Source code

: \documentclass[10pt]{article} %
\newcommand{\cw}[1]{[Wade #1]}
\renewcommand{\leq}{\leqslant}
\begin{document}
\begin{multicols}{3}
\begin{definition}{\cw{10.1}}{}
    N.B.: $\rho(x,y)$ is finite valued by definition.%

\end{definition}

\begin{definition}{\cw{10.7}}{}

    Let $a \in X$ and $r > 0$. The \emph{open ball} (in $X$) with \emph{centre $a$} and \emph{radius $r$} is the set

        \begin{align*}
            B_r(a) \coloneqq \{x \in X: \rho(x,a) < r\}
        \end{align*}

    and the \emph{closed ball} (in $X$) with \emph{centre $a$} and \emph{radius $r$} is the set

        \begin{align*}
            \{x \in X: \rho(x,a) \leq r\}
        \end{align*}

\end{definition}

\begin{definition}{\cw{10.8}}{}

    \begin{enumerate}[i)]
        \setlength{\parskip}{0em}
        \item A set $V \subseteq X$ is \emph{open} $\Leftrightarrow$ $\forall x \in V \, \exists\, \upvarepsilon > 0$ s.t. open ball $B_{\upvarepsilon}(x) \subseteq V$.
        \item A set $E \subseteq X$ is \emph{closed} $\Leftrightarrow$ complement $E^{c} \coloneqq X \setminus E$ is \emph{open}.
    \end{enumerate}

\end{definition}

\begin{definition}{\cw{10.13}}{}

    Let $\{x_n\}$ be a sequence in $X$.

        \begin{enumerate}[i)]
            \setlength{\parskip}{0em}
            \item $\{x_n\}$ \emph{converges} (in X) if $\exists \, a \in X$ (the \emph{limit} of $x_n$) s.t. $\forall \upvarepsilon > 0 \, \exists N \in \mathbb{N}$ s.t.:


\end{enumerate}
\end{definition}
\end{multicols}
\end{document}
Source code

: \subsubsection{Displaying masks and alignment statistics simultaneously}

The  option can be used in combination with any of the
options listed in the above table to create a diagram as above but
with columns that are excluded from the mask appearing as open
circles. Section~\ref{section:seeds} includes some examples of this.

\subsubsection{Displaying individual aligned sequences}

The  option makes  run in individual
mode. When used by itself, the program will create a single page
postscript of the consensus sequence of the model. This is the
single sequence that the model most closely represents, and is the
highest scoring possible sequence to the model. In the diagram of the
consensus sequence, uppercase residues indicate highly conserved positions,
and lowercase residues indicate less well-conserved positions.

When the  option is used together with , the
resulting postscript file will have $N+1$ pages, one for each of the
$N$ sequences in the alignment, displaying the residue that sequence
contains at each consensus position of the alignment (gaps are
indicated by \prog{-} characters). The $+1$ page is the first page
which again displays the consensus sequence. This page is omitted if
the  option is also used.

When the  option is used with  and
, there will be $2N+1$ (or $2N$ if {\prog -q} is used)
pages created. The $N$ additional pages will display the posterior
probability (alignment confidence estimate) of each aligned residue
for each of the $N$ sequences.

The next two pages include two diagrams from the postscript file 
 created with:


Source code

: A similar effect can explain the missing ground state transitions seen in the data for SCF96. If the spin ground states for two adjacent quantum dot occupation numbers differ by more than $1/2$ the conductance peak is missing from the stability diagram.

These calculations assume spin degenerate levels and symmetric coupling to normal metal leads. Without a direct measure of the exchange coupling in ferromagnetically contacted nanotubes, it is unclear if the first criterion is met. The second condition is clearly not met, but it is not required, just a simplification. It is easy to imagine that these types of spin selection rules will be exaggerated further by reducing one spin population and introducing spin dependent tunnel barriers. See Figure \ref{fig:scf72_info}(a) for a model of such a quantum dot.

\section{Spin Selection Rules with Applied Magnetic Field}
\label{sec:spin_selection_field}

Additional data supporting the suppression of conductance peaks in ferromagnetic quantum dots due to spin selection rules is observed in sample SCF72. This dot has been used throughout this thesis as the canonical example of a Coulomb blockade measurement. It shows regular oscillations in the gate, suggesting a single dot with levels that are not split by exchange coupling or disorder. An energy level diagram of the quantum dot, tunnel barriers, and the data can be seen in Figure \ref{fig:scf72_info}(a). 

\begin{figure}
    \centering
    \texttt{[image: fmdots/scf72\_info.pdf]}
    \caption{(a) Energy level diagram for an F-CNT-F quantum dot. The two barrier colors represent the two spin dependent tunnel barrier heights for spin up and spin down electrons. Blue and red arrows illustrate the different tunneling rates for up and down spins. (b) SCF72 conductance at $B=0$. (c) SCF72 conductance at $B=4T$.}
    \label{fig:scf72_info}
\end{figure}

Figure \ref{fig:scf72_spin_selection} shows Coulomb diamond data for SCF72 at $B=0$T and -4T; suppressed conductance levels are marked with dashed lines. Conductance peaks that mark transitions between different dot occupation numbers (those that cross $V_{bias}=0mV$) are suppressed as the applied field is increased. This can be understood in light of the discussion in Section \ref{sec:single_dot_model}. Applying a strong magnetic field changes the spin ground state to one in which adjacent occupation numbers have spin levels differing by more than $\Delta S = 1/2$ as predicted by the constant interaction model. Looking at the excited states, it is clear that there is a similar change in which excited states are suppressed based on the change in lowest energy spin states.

• YOUR INSTRUCTIONS: Your task is to repeat the records exactly. Begin at their first line and stop after the line containing "masks and alignment".

• SOLUTION FOR THIS PROBLEM:
Source code

: \documentclass[10pt]{article} %
\newcommand{\cw}[1]{[Wade #1]}
\renewcommand{\leq}{\leqslant}
\begin{document}
\begin{multicols}{3}
\begin{definition}{\cw{10.1}}{}
    N.B.: $\rho(x,y)$ is finite valued by definition.%

\end{definition}

\begin{definition}{\cw{10.7}}{}

    Let $a \in X$ and $r > 0$. The \emph{open ball} (in $X$) with \emph{centre $a$} and \emph{radius $r$} is the set

        \begin{align*}
            B_r(a) \coloneqq \{x \in X: \rho(x,a) < r\}
        \end{align*}

    and the \emph{closed ball} (in $X$) with \emph{centre $a$} and \emph{radius $r$} is the set

        \begin{align*}
            \{x \in X: \rho(x,a) \leq r\}
        \end{align*}

\end{definition}

\begin{definition}{\cw{10.8}}{}

    \begin{enumerate}[i)]
        \setlength{\parskip}{0em}
        \item A set $V \subseteq X$ is \emph{open} $\Leftrightarrow$ $\forall x \in V \, \exists\, \upvarepsilon > 0$ s.t. open ball $B_{\upvarepsilon}(x) \subseteq V$.
        \item A set $E \subseteq X$ is \emph{closed} $\Leftrightarrow$ complement $E^{c} \coloneqq X \setminus E$ is \emph{open}.
    \end{enumerate}

\end{definition}

\begin{definition}{\cw{10.13}}{}

    Let $\{x_n\}$ be a sequence in $X$.

        \begin{enumerate}[i)]
            \setlength{\parskip}{0em}
            \item $\{x_n\}$ \emph{converges} (in X) if $\exists \, a \in X$ (the \emph{limit} of $x_n$) s.t. $\forall \upvarepsilon > 0 \, \exists N \in \mathbb{N}$ s.t.:


\end{enumerate}
\end{definition}
\end{multicols}
\end{document}
Source code

: \subsubsection{Displaying masks and alignment statistics simultaneously}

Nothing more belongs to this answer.